- **What to produce**
Return all the entries word for word, minus the pictures.

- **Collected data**
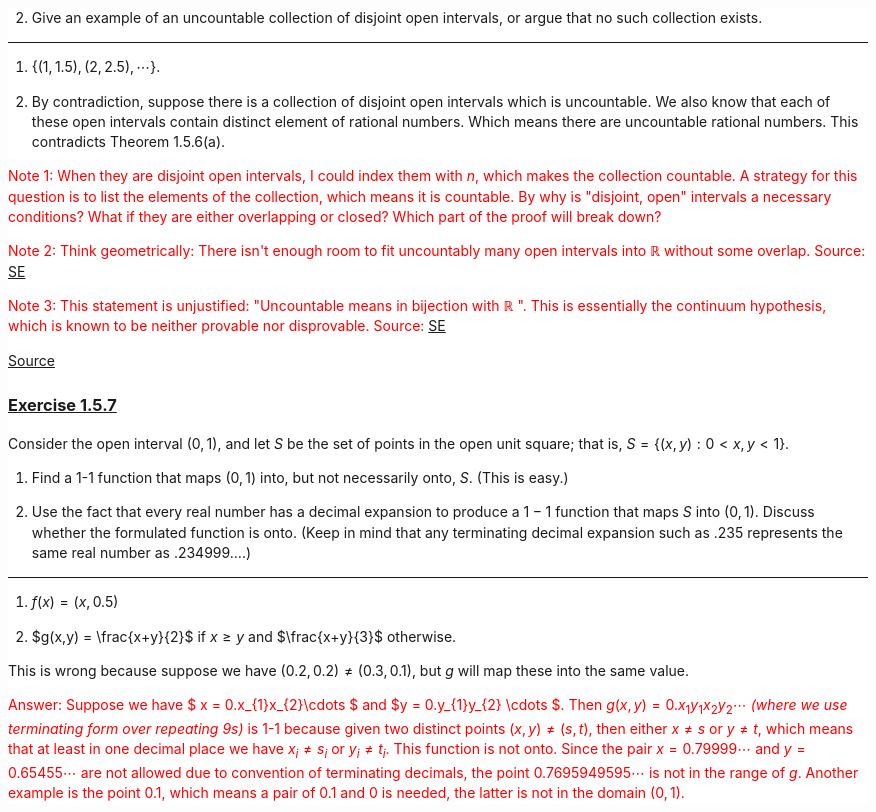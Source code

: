 2. Give an example of an uncountable collection of disjoint open intervals, or argue that no such collection exists.

---

1. $\{(1,1.5), (2,2.5), \cdots \}$.

2. By contradiction, suppose there is a collection of disjoint open intervals which is uncountable. We also know that each of these open intervals contain distinct element of rational numbers. Which means there are uncountable rational numbers. This contradicts Theorem 1.5.6(a).

<span style=color:red>Note 1: When they are disjoint open intervals, I could index them with $n$, which makes the collection countable. A strategy for this question is to list the elements of the collection, which means it is countable. By why is "disjoint, open" intervals a necessary conditions? What if they are either overlapping or closed? Which part of the proof will break down? </span>

<span style=color:red>Note 2: Think geometrically: There isn't enough room to fit uncountably many open intervals into $\mathbb R$ without some overlap. Source: [SE](https://math.stackexchange.com/questions/2803350/an-example-of-an-uncountable-collection-of-disjoint-open-intervals-possible) </span>

<span style=color:red>Note 3: This statement is unjustified: "Uncountable means in bijection with $\mathbb R$ ". This is essentially the continuum hypothesis, which is known to be neither provable nor disprovable. Source: [SE](https://math.stackexchange.com/questions/2803350/an-example-of-an-uncountable-collection-of-disjoint-open-intervals-possible) </span>

<span style=color:red>[Source](./pdf/mtht430f2019pm2sol.pdf)</span>

<a name="157"></a>

### [Exercise 1.5.7](#toc) 

Consider the open interval $(0,1)$, and let $S$ be the set of points in the open unit square; that is, $S=\{(x, y): 0<x, y<1\}$.

1. Find a 1-1 function that maps $(0,1)$ into, but not necessarily onto, $S$. (This is easy.)

2. Use the fact that every real number has a decimal expansion to produce a $1-1$ function that maps $S$ into $(0,1)$. Discuss whether the formulated function is onto. (Keep in mind that any terminating decimal expansion such as $.235$ represents the same real number as $.234999 \ldots .$)

---

1. $f(x) =(x, 0.5)$

2. $g(x,y) = \frac{x+y}{2}$ if $x \geq y$ and $\frac{x+y}{3}$ otherwise.

This is wrong because suppose we have $(0.2,0.2) \neq (0.3,0.1)$, but $g$ will map these into the same value. 

<span style=color:red> Answer: Suppose we have $ x  = 0.x_{1}x_{2}\cdots $ and $y = 0.y_{1}y_{2} \cdots $. Then $g(x,y) = 0.x_{1}y_{1}x_{2}y_{2} \cdots$ *(where we use terminating form over repeating 9s)* is 1-1 because given two distinct points $(x,y) \neq (s,t)$, then either $x \neq s$ or $y \neq t$, which means that at least in one decimal place we have $x_{i} \neq s_{i}$ or $y_{i} \neq t_{i}$. This function is not onto. Since the pair $x=0.79999\cdots$ and $y=0.65455\cdots$ are not allowed due to convention of terminating decimals, the point $0.7695949595\cdots$ is not in the range of $g$. Another example is the point $0.1$, which means a pair of $0.1$ and $0$ is needed, the latter is not in the domain $(0,1)$.</span>
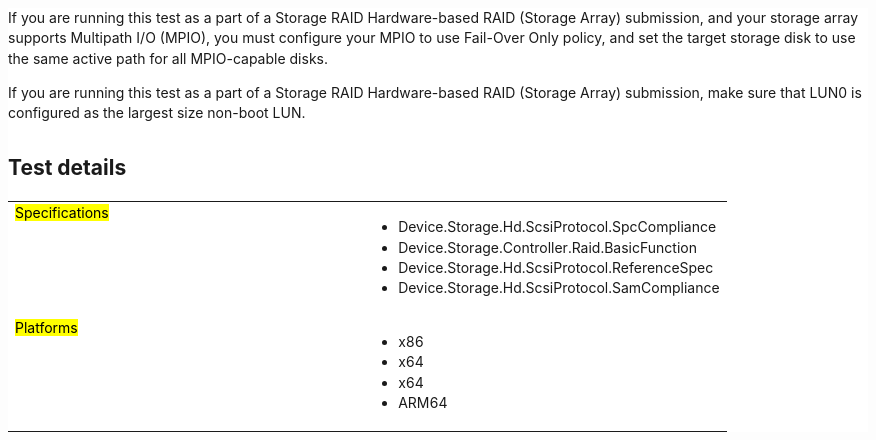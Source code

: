 If you are running this test as a part of a Storage RAID Hardware-based RAID (Storage Array) submission, and your storage array supports Multipath I/O (MPIO), you must configure your MPIO to use Fail-Over Only policy, and set the target storage disk to use the same active path for all MPIO-capable disks.



If you are running this test as a part of a Storage RAID Hardware-based RAID (Storage Array) submission, make sure that LUN0 is configured as the largest size non-boot LUN.





## Test details



<table>

<colgroup>

<col width="50%" />

<col width="50%" />

</colgroup>

<tbody>

<tr class="odd">

<td><mark type="bullet_intro">Specifications</b></td>

<td><ul>

<li>Device.Storage.Hd.ScsiProtocol.SpcCompliance</li>

<li>Device.Storage.Controller.Raid.BasicFunction</li>

<li>Device.Storage.Hd.ScsiProtocol.ReferenceSpec</li>

<li>Device.Storage.Hd.ScsiProtocol.SamCompliance</li>

</ul></td>

</tr>

<tr class="even">

<td><mark type="bullet_intro">Platforms</b></td>

<td><ul>

<li><tla rid="win_threshold_desktop"></tla> x86</li>

<li><tla rid="win_threshold_desktop"></tla> x64</li>

<li><tla rid="win_threshold_server"></tla> x64</li>

<li><tla rid="win_threshold_desktop"></tla> ARM64</li>

</ul></td>

</tr>

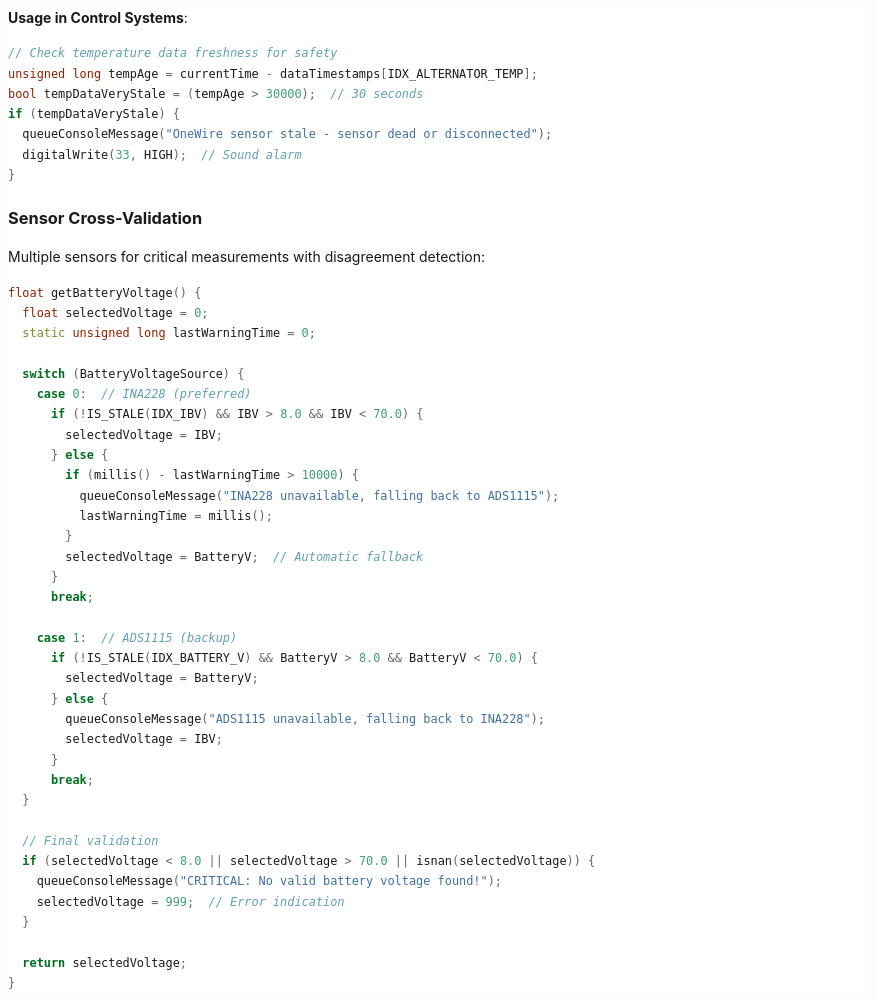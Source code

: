 **Usage in Control Systems**:
```cpp
// Check temperature data freshness for safety
unsigned long tempAge = currentTime - dataTimestamps[IDX_ALTERNATOR_TEMP];
bool tempDataVeryStale = (tempAge > 30000);  // 30 seconds
if (tempDataVeryStale) {
  queueConsoleMessage("OneWire sensor stale - sensor dead or disconnected");
  digitalWrite(33, HIGH);  // Sound alarm
}
```

### Sensor Cross-Validation

Multiple sensors for critical measurements with disagreement detection:

```cpp
float getBatteryVoltage() {
  float selectedVoltage = 0;
  static unsigned long lastWarningTime = 0;
  
  switch (BatteryVoltageSource) {
    case 0:  // INA228 (preferred)
      if (!IS_STALE(IDX_IBV) && IBV > 8.0 && IBV < 70.0) {
        selectedVoltage = IBV;
      } else {
        if (millis() - lastWarningTime > 10000) {
          queueConsoleMessage("INA228 unavailable, falling back to ADS1115");
          lastWarningTime = millis();
        }
        selectedVoltage = BatteryV;  // Automatic fallback
      }
      break;
      
    case 1:  // ADS1115 (backup)
      if (!IS_STALE(IDX_BATTERY_V) && BatteryV > 8.0 && BatteryV < 70.0) {
        selectedVoltage = BatteryV;
      } else {
        queueConsoleMessage("ADS1115 unavailable, falling back to INA228");
        selectedVoltage = IBV;
      }
      break;
  }
  
  // Final validation
  if (selectedVoltage < 8.0 || selectedVoltage > 70.0 || isnan(selectedVoltage)) {
    queueConsoleMessage("CRITICAL: No valid battery voltage found!");
    selectedVoltage = 999;  // Error indication
  }
  
  return selectedVoltage;
}
```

- **Written answer**
Source code

: 2. Give an example of an uncountable collection of disjoint open intervals, or argue that no such collection exists.

---

1. $\{(1,1.5), (2,2.5), \cdots \}$.

2. By contradiction, suppose there is a collection of disjoint open intervals which is uncountable. We also know that each of these open intervals contain distinct element of rational numbers. Which means there are uncountable rational numbers. This contradicts Theorem 1.5.6(a).

<span style=color:red>Note 1: When they are disjoint open intervals, I could index them with $n$, which makes the collection countable. A strategy for this question is to list the elements of the collection, which means it is countable. By why is "disjoint, open" intervals a necessary conditions? What if they are either overlapping or closed? Which part of the proof will break down? </span>

<span style=color:red>Note 2: Think geometrically: There isn't enough room to fit uncountably many open intervals into $\mathbb R$ without some overlap. Source: [SE](https://math.stackexchange.com/questions/2803350/an-example-of-an-uncountable-collection-of-disjoint-open-intervals-possible) </span>

<span style=color:red>Note 3: This statement is unjustified: "Uncountable means in bijection with $\mathbb R$ ". This is essentially the continuum hypothesis, which is known to be neither provable nor disprovable. Source: [SE](https://math.stackexchange.com/questions/2803350/an-example-of-an-uncountable-collection-of-disjoint-open-intervals-possible) </span>

<span style=color:red>[Source](./pdf/mtht430f2019pm2sol.pdf)</span>

<a name="157"></a>

### [Exercise 1.5.7](#toc) 

Consider the open interval $(0,1)$, and let $S$ be the set of points in the open unit square; that is, $S=\{(x, y): 0<x, y<1\}$.

1. Find a 1-1 function that maps $(0,1)$ into, but not necessarily onto, $S$. (This is easy.)

2. Use the fact that every real number has a decimal expansion to produce a $1-1$ function that maps $S$ into $(0,1)$. Discuss whether the formulated function is onto. (Keep in mind that any terminating decimal expansion such as $.235$ represents the same real number as $.234999 \ldots .$)

---

1. $f(x) =(x, 0.5)$

2. $g(x,y) = \frac{x+y}{2}$ if $x \geq y$ and $\frac{x+y}{3}$ otherwise.

This is wrong because suppose we have $(0.2,0.2) \neq (0.3,0.1)$, but $g$ will map these into the same value. 

<span style=color:red> Answer: Suppose we have $ x  = 0.x_{1}x_{2}\cdots $ and $y = 0.y_{1}y_{2} \cdots $. Then $g(x,y) = 0.x_{1}y_{1}x_{2}y_{2} \cdots$ *(where we use terminating form over repeating 9s)* is 1-1 because given two distinct points $(x,y) \neq (s,t)$, then either $x \neq s$ or $y \neq t$, which means that at least in one decimal place we have $x_{i} \neq s_{i}$ or $y_{i} \neq t_{i}$. This function is not onto. Since the pair $x=0.79999\cdots$ and $y=0.65455\cdots$ are not allowed due to convention of terminating decimals, the point $0.7695949595\cdots$ is not in the range of $g$. Another example is the point $0.1$, which means a pair of $0.1$ and $0$ is needed, the latter is not in the domain $(0,1)$.</span>
Source code

: If you are running this test as a part of a Storage RAID Hardware-based RAID (Storage Array) submission, and your storage array supports Multipath I/O (MPIO), you must configure your MPIO to use Fail-Over Only policy, and set the target storage disk to use the same active path for all MPIO-capable disks.



If you are running this test as a part of a Storage RAID Hardware-based RAID (Storage Array) submission, make sure that LUN0 is configured as the largest size non-boot LUN.





## Test details



<table>

<colgroup>

<col width="50%" />

<col width="50%" />

</colgroup>

<tbody>

<tr class="odd">

<td><mark type="bullet_intro">Specifications</b></td>

<td><ul>

<li>Device.Storage.Hd.ScsiProtocol.SpcCompliance</li>

<li>Device.Storage.Controller.Raid.BasicFunction</li>

<li>Device.Storage.Hd.ScsiProtocol.ReferenceSpec</li>

<li>Device.Storage.Hd.ScsiProtocol.SamCompliance</li>

</ul></td>

</tr>

<tr class="even">

<td><mark type="bullet_intro">Platforms</b></td>

<td><ul>

<li><tla rid="win_threshold_desktop"></tla> x86</li>

<li><tla rid="win_threshold_desktop"></tla> x64</li>

<li><tla rid="win_threshold_server"></tla> x64</li>

<li><tla rid="win_threshold_desktop"></tla> ARM64</li>

</ul></td>

</tr>

Source code

: **Usage in Control Systems**:
```cpp
// Check temperature data freshness for safety
unsigned long tempAge = currentTime - dataTimestamps[IDX_ALTERNATOR_TEMP];
bool tempDataVeryStale = (tempAge > 30000);  // 30 seconds
if (tempDataVeryStale) {
  queueConsoleMessage("OneWire sensor stale - sensor dead or disconnected");
  digitalWrite(33, HIGH);  // Sound alarm
}
```

### Sensor Cross-Validation

Multiple sensors for critical measurements with disagreement detection:

```cpp
float getBatteryVoltage() {
  float selectedVoltage = 0;
  static unsigned long lastWarningTime = 0;
  
  switch (BatteryVoltageSource) {
    case 0:  // INA228 (preferred)
      if (!IS_STALE(IDX_IBV) && IBV > 8.0 && IBV < 70.0) {
        selectedVoltage = IBV;
      } else {
        if (millis() - lastWarningTime > 10000) {
          queueConsoleMessage("INA228 unavailable, falling back to ADS1115");
          lastWarningTime = millis();
        }
        selectedVoltage = BatteryV;  // Automatic fallback
      }
      break;
      
    case 1:  // ADS1115 (backup)
      if (!IS_STALE(IDX_BATTERY_V) && BatteryV > 8.0 && BatteryV < 70.0) {
        selectedVoltage = BatteryV;
      } else {
        queueConsoleMessage("ADS1115 unavailable, falling back to INA228");
        selectedVoltage = IBV;
      }
      break;
  }
  
  // Final validation
  if (selectedVoltage < 8.0 || selectedVoltage > 70.0 || isnan(selectedVoltage)) {
    queueConsoleMessage("CRITICAL: No valid battery voltage found!");
    selectedVoltage = 999;  // Error indication
  }
  
  return selectedVoltage;
}
```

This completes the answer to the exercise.